EXERCISE GOAL:
Where does the word "decouple" occur in the data below? Copy each line that holds it.

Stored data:
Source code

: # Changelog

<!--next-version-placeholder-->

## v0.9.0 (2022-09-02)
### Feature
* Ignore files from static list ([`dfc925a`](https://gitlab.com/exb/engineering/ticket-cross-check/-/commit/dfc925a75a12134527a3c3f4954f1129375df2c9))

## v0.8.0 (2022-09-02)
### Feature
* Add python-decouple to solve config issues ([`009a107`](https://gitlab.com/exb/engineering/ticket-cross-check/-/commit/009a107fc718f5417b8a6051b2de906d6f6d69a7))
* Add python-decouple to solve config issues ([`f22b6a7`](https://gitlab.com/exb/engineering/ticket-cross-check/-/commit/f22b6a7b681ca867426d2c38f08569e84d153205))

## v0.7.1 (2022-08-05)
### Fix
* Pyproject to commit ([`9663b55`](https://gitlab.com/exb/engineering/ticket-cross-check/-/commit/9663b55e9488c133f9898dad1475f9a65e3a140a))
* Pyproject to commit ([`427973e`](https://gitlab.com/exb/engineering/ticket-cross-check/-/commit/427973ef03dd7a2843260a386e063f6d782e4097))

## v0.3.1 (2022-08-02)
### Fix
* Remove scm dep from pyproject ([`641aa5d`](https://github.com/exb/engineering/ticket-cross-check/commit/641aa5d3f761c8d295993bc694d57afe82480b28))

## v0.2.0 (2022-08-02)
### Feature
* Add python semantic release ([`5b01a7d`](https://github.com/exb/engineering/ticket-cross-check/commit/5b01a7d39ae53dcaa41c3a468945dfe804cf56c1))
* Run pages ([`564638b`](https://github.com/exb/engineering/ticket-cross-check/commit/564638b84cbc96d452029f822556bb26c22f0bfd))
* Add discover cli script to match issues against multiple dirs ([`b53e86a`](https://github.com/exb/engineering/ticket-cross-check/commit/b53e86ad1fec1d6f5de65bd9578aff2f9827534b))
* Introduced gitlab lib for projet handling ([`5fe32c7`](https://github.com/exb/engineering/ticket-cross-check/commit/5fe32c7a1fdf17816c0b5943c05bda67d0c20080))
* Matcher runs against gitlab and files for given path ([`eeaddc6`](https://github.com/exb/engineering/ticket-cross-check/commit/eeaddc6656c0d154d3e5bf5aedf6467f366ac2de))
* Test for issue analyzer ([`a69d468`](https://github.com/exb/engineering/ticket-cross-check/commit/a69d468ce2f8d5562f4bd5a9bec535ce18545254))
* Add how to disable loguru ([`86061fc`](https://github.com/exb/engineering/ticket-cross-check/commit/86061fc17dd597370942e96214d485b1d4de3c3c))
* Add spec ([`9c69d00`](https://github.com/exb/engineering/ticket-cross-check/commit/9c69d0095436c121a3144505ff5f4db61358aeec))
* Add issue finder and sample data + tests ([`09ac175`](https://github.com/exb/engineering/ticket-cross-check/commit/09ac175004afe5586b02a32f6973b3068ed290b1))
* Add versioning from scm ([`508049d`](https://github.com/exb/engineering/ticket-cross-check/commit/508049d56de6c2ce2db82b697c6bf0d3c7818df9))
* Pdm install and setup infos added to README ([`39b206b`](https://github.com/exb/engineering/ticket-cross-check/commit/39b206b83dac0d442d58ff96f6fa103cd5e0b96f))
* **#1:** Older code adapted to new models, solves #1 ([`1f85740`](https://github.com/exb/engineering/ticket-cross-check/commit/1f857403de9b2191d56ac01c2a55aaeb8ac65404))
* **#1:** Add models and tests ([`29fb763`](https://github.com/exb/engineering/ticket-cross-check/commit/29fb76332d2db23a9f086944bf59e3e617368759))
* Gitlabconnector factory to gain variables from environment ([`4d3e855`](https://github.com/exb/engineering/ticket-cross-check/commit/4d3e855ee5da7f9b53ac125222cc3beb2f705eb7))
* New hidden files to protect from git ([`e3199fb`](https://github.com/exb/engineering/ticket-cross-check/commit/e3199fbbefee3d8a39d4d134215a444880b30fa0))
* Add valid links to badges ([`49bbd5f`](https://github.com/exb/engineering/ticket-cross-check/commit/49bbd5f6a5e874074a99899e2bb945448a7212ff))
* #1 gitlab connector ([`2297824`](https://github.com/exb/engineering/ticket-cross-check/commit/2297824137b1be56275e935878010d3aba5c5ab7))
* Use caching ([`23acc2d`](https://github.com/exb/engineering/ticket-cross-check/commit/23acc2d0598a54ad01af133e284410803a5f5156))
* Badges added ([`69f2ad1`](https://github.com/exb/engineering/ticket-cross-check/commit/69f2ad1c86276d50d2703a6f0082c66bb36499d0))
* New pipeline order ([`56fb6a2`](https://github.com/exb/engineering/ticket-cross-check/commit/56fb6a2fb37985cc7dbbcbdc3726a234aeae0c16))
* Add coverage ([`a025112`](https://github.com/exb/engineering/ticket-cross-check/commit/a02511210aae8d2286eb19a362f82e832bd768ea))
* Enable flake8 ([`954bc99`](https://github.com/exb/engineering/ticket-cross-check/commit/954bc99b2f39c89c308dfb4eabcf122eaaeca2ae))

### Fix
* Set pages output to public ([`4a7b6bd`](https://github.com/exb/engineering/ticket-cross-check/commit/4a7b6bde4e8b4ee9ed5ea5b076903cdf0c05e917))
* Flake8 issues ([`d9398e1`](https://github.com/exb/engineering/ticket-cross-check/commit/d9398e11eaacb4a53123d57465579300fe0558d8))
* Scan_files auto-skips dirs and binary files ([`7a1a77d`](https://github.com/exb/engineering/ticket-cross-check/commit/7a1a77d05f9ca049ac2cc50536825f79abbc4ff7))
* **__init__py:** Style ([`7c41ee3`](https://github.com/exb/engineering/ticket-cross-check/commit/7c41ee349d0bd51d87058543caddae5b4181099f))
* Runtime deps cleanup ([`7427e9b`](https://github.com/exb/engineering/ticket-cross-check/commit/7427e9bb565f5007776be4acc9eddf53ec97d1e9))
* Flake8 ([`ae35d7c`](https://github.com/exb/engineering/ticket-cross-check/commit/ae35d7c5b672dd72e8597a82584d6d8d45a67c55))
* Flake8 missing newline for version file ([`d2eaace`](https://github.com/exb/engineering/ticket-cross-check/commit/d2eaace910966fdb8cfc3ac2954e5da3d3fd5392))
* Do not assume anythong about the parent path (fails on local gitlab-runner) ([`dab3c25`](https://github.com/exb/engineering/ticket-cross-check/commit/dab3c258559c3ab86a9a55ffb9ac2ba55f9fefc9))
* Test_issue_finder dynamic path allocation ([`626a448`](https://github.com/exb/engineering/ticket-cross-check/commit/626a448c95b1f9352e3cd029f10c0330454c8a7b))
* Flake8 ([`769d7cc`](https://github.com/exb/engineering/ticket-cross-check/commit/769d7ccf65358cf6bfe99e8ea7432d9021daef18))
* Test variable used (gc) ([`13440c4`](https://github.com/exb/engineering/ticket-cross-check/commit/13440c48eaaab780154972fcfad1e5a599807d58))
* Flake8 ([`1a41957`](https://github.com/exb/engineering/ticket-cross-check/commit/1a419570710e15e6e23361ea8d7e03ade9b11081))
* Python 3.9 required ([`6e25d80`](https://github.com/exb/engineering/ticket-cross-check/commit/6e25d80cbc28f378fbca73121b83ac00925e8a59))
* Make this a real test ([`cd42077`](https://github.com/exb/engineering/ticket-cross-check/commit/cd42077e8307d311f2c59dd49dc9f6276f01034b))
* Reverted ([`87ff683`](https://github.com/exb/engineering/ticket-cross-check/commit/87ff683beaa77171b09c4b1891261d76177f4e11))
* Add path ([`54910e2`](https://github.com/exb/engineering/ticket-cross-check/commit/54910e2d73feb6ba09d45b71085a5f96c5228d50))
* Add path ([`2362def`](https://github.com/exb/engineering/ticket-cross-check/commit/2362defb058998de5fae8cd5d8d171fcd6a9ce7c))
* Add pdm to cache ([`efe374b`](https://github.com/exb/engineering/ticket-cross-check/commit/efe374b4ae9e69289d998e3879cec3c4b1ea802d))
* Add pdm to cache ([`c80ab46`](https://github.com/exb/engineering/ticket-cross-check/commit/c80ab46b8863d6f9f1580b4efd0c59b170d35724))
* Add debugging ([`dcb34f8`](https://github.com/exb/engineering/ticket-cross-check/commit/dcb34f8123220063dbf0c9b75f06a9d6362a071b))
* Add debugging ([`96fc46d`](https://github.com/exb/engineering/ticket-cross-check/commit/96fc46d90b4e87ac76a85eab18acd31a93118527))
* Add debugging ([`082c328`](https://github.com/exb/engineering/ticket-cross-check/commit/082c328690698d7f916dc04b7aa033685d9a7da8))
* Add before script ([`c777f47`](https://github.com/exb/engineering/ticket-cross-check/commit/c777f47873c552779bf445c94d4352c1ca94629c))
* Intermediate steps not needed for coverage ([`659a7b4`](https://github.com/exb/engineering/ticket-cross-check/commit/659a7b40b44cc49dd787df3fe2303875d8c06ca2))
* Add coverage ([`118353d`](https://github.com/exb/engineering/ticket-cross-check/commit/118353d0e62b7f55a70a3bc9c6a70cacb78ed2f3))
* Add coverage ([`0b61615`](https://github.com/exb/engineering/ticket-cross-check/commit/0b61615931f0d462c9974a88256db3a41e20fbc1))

WRITTEN RESPONSE:
* Add python-decouple to solve config issues ([`009a107`](https://gitlab.com/exb/engineering/ticket-cross-check/-/commit/009a107fc718f5417b8a6051b2de906d6f6d69a7))
* Add python-decouple to solve config issues ([`f22b6a7`](https://gitlab.com/exb/engineering/ticket-cross-check/-/commit/f22b6a7b681ca867426d2c38f08569e84d153205))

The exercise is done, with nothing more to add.